:: What the task asks ::
After finding the line with "des notifications push](push-gs.md)" in the data below, set down exactly each line through the one with "une notification push](create-push.md)", inclusive, and stop there.

:: Data for review ::
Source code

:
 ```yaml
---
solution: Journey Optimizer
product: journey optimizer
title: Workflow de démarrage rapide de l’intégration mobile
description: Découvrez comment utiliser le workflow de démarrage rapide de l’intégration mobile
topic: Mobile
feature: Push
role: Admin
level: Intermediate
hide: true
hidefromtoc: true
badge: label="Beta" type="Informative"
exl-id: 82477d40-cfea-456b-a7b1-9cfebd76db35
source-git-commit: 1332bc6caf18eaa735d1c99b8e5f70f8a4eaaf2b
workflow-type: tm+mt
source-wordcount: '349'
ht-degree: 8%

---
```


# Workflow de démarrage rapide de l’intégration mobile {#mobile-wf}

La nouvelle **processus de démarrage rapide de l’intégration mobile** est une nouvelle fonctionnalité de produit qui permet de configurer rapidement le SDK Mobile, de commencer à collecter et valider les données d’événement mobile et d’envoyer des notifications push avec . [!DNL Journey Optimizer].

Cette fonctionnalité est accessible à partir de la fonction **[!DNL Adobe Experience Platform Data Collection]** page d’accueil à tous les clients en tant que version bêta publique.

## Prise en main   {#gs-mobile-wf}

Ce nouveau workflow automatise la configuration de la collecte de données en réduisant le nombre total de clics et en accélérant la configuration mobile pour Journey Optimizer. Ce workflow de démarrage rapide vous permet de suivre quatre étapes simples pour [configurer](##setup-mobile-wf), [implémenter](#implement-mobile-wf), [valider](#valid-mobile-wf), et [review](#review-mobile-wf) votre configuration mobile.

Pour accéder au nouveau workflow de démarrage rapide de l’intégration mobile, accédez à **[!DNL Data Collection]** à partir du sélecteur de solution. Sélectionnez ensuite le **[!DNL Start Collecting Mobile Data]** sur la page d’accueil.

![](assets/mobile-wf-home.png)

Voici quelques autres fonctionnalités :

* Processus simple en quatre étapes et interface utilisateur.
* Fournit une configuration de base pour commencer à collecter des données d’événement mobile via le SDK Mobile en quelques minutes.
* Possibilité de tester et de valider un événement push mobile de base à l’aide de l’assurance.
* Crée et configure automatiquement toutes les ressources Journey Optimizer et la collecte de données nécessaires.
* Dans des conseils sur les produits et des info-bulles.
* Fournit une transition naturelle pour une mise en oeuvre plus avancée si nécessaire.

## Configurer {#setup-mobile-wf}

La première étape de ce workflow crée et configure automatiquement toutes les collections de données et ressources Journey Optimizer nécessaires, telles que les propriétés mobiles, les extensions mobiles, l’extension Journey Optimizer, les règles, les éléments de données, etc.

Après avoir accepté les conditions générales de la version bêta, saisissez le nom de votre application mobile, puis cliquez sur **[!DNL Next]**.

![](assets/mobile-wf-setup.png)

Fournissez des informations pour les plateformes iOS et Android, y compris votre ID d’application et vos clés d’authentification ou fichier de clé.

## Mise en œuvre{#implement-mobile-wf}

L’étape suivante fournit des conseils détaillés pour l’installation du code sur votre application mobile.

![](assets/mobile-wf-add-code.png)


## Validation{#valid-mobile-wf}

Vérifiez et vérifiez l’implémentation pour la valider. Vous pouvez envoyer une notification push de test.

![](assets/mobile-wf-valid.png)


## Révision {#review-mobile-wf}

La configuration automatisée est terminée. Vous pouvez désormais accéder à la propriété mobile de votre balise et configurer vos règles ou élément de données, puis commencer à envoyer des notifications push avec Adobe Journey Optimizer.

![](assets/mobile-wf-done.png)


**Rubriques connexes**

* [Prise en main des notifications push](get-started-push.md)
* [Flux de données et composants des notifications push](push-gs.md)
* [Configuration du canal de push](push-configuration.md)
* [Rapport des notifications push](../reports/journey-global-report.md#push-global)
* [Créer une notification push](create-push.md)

---

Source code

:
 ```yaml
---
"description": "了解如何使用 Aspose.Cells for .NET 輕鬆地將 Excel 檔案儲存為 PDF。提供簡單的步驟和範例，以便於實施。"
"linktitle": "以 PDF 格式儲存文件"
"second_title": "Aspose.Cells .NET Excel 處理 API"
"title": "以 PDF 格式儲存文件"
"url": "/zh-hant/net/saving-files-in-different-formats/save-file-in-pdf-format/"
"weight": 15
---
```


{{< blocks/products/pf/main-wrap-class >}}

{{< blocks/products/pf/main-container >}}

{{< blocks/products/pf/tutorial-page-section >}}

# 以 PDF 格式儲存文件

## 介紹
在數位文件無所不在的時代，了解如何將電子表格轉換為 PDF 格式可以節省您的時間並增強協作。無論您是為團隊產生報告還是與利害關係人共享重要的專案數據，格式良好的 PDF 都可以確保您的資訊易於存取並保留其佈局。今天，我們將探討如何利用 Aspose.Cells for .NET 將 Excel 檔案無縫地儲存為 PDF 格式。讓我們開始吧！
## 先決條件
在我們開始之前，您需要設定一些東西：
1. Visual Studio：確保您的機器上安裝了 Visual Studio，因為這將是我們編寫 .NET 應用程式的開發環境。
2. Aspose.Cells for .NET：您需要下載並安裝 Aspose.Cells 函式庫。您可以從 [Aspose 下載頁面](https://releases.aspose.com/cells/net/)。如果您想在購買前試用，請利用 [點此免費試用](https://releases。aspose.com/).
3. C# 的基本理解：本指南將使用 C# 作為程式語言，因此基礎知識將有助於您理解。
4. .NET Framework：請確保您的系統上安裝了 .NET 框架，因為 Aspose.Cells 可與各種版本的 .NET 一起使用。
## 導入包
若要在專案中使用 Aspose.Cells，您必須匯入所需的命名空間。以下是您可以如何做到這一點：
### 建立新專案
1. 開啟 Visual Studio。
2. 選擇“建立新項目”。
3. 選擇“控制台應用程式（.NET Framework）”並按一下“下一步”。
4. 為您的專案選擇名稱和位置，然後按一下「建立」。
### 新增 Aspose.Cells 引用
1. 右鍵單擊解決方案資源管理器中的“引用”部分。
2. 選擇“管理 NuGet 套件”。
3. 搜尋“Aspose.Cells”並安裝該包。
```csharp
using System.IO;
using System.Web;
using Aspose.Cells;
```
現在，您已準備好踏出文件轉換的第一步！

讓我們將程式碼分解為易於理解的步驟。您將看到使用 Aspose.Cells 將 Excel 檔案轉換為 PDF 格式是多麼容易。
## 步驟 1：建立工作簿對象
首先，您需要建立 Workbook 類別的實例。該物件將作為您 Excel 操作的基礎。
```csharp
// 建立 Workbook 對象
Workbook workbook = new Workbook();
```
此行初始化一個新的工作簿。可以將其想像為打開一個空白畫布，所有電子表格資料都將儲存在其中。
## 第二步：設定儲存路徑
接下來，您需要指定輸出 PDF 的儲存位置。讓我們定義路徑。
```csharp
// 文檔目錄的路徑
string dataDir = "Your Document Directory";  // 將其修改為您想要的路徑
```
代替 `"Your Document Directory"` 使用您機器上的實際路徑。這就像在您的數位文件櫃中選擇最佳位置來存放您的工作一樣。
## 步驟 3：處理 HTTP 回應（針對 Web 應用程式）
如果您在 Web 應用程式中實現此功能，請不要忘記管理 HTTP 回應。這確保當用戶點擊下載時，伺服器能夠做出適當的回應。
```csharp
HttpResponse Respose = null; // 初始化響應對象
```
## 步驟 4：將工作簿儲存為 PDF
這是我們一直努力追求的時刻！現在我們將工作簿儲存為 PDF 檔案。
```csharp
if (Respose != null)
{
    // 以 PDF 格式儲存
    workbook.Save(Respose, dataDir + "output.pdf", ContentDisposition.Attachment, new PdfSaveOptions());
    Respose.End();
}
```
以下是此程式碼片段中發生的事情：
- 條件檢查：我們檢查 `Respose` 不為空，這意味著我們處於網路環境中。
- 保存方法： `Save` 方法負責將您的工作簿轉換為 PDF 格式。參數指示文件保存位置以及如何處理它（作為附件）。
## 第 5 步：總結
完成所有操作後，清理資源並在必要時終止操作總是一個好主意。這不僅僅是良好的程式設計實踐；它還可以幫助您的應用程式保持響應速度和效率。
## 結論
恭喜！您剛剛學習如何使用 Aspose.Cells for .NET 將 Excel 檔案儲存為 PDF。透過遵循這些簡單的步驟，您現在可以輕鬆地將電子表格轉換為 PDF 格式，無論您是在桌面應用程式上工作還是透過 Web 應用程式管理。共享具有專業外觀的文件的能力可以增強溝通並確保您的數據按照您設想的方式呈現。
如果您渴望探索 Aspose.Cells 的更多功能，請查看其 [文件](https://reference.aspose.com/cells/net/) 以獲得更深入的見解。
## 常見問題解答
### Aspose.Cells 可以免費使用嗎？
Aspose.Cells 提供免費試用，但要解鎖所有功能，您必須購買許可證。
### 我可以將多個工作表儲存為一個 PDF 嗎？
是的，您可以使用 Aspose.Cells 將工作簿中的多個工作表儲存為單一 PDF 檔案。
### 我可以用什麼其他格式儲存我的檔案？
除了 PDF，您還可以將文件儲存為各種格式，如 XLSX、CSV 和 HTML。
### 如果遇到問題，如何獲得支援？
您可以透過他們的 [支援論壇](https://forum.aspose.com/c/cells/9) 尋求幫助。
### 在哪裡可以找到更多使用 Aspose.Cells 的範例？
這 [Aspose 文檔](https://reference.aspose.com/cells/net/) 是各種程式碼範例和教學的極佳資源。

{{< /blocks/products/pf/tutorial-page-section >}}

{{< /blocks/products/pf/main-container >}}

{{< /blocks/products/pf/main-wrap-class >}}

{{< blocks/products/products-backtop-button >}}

:: Response area ::
* [Flux de données et composants des notifications push](push-gs.md)
* [Configuration du canal de push](push-configuration.md)
* [Rapport des notifications push](../reports/journey-global-report.md#push-global)
* [Créer une notification push](create-push.md)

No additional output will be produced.